══ Working data
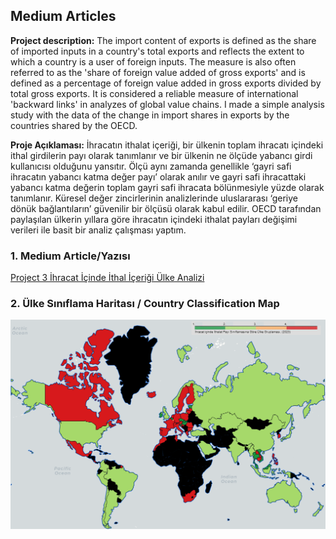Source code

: ## Medium Articles

**Project description:** The import content of exports is defined as the share of imported inputs in a country's total exports and reflects the extent to which a country is a user of foreign inputs. The measure is also often referred to as the 'share of foreign value added of gross exports' and is defined as a percentage of foreign value added in gross exports divided by total gross exports. It is considered a reliable measure of international 'backward links' in analyzes of global value chains.
I made a simple analysis study with the data of the change in import shares in exports by the countries shared by the OECD.

**Proje Açıklaması:**
İhracatın ithalat içeriği, bir ülkenin toplam ihracatı içindeki ithal girdilerin payı olarak tanımlanır ve bir ülkenin ne ölçüde yabancı girdi kullanıcısı olduğunu yansıtır. Ölçü aynı zamanda genellikle ‘gayri safi ihracatın yabancı katma değer payı’ olarak anılır ve gayri safi ihracattaki yabancı katma değerin toplam gayri safi ihracata bölünmesiyle yüzde olarak tanımlanır. Küresel değer zincirlerinin analizlerinde uluslararası ‘geriye dönük bağlantıların’ güvenilir bir ölçüsü olarak kabul edilir.
OECD tarafından paylaşılan ülkerin yıllara göre ihracatın içindeki ithalat payları değişimi verileri ile basit bir analiz çalışması yaptım.



### 1. Medium Article/Yazısı

[Project 3 İhracat İçinde İthal İçeriği Ülke Analizi](https://medium.com/@mustafaaskin1981/i̇hracat-i̇çinde-i̇thal-i̇çeriği-ülke-analizi-df5993653aaf)



### 2. Ülke Sınıflama Haritası / Country Classification Map

<img src="/images/Harita_1.png?raw=true"/>

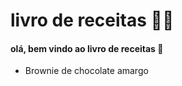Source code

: # livro de receitas 👨‍🍳



#### olá, bem vindo ao livro de receitas :wave:

- Brownie de chocolate amargo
════
■ What to do: Output nothing but the entries above, exactly, once the pictures are removed.

■ Exercise result:
Source code

: ## Medium Articles

**Project description:** The import content of exports is defined as the share of imported inputs in a country's total exports and reflects the extent to which a country is a user of foreign inputs. The measure is also often referred to as the 'share of foreign value added of gross exports' and is defined as a percentage of foreign value added in gross exports divided by total gross exports. It is considered a reliable measure of international 'backward links' in analyzes of global value chains.
I made a simple analysis study with the data of the change in import shares in exports by the countries shared by the OECD.

**Proje Açıklaması:**
İhracatın ithalat içeriği, bir ülkenin toplam ihracatı içindeki ithal girdilerin payı olarak tanımlanır ve bir ülkenin ne ölçüde yabancı girdi kullanıcısı olduğunu yansıtır. Ölçü aynı zamanda genellikle ‘gayri safi ihracatın yabancı katma değer payı’ olarak anılır ve gayri safi ihracattaki yabancı katma değerin toplam gayri safi ihracata bölünmesiyle yüzde olarak tanımlanır. Küresel değer zincirlerinin analizlerinde uluslararası ‘geriye dönük bağlantıların’ güvenilir bir ölçüsü olarak kabul edilir.
OECD tarafından paylaşılan ülkerin yıllara göre ihracatın içindeki ithalat payları değişimi verileri ile basit bir analiz çalışması yaptım.



### 1. Medium Article/Yazısı

[Project 3 İhracat İçinde İthal İçeriği Ülke Analizi](https://medium.com/@mustafaaskin1981/i̇hracat-i̇çinde-i̇thal-i̇çeriği-ülke-analizi-df5993653aaf)



### 2. Ülke Sınıflama Haritası / Country Classification Map

<img src="/images/Harita_1.png?raw=true"/>

Source code

: # livro de receitas 👨‍🍳



#### olá, bem vindo ao livro de receitas :wave:

- Brownie de chocolate amargo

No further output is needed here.